It takes effort to compete on the FWT. Not many of the tour’s mainstays are making enough money to technically be called a “pro.” Instead, heavy hitters spend 90 days without a shower in the B.C. backcountry, planting trees and making enough money to be able to travel around the world and compete during the winter; or college students postpone graduation so that they can spend winters out West and ski with their friends on the tour; or a summer swinging a hammer on jobsites translates into unfettered winters. And, they would agree, it’s worth it.
“We’re here as one big family in one of the most beautiful places in the world,” said Jim Jack, head judge of the FWT. “It doesn’t get any better than this.”

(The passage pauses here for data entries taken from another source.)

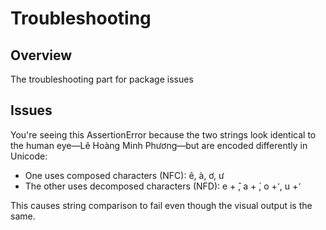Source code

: # Troubleshooting

## **Overview**

The troubleshooting part for package issues

## **Issues**

You're seeing this AssertionError because the two strings look identical to the human eye—Lê Hoàng Minh Phương—but are encoded differently in Unicode:

- One uses composed characters (NFC): ê, à, ơ, ư
- The other uses decomposed characters (NFD): e + ̂, a + ̀, o + ̛, u + ̛

This causes string comparison to fail even though the visual output is the same.
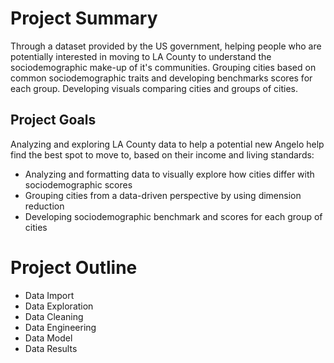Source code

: # Project Summary
Through a dataset provided by the US government, helping people who are potentially interested in moving to LA County to understand the sociodemographic make-up of it's communities. Grouping cities based on common sociodemographic traits and developing benchmarks scores for each group. Developing visuals comparing cities and groups of cities.

## Project Goals
Analyzing and exploring LA County data to help a potential new Angelo help find the best spot to move to, based on their income and living standards:
- Analyzing and formatting data to visually explore how cities differ with sociodemographic scores
- Grouping cities from a data-driven perspective by using dimension reduction
- Developing sociodemographic benchmark and scores for each group of cities


# Project Outline
- Data Import
- Data Exploration
- Data Cleaning
- Data Engineering
- Data Model
- Data Results
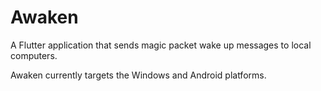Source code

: # Awaken

A Flutter application that sends magic packet wake up messages to local computers.

Awaken currently targets the Windows and Android platforms.

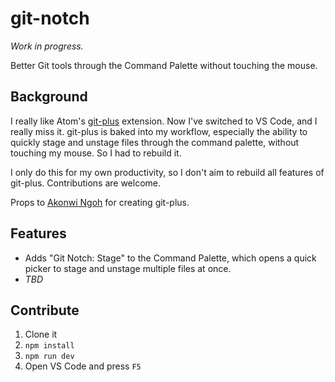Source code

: # git-notch

_Work in progress._

Better Git tools through the Command Palette without touching the mouse.

## Background

I really like Atom's [git-plus](https://github.com/akonwi/git-plus) extension. Now I've switched to VS Code, and I really miss it. git-plus is baked into my workflow, especially the ability to quickly stage and unstage files through the command palette, without touching my mouse. So I had to rebuild it.

I only do this for my own productivity, so I don't aim to rebuild all features of git-plus. Contributions are welcome.

Props to [Akonwi Ngoh](https://github.com/akonwi) for creating git-plus.

## Features

- Adds "Git Notch: Stage" to the Command Palette, which opens a quick picker to stage and unstage multiple files at once.
- _TBD_

## Contribute

1. Clone it
2. `npm install`
3. `npm run dev`
4. Open VS Code and press `F5`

During the tour it felt like something was missing in the athlete meetings, at the top of the venue and during the late-night party right now on the tour: Ryan Hawks and 2010 World Champion Arne Backstrom. People gravitated towards both late competitors like bugs to light. Both names were a constant topic of conversation in the Andes this year—“remember when Hawks threw that backie in Revy?” or “what would Arne do if he were here?”
Once you get a glimpse into the freeskiing family it becomes clear, athletes would give anything for a spot on the podium, but big-mountain competitive skiing on the Subaru Freeskiing World Tour is about a whole lot more than a championship.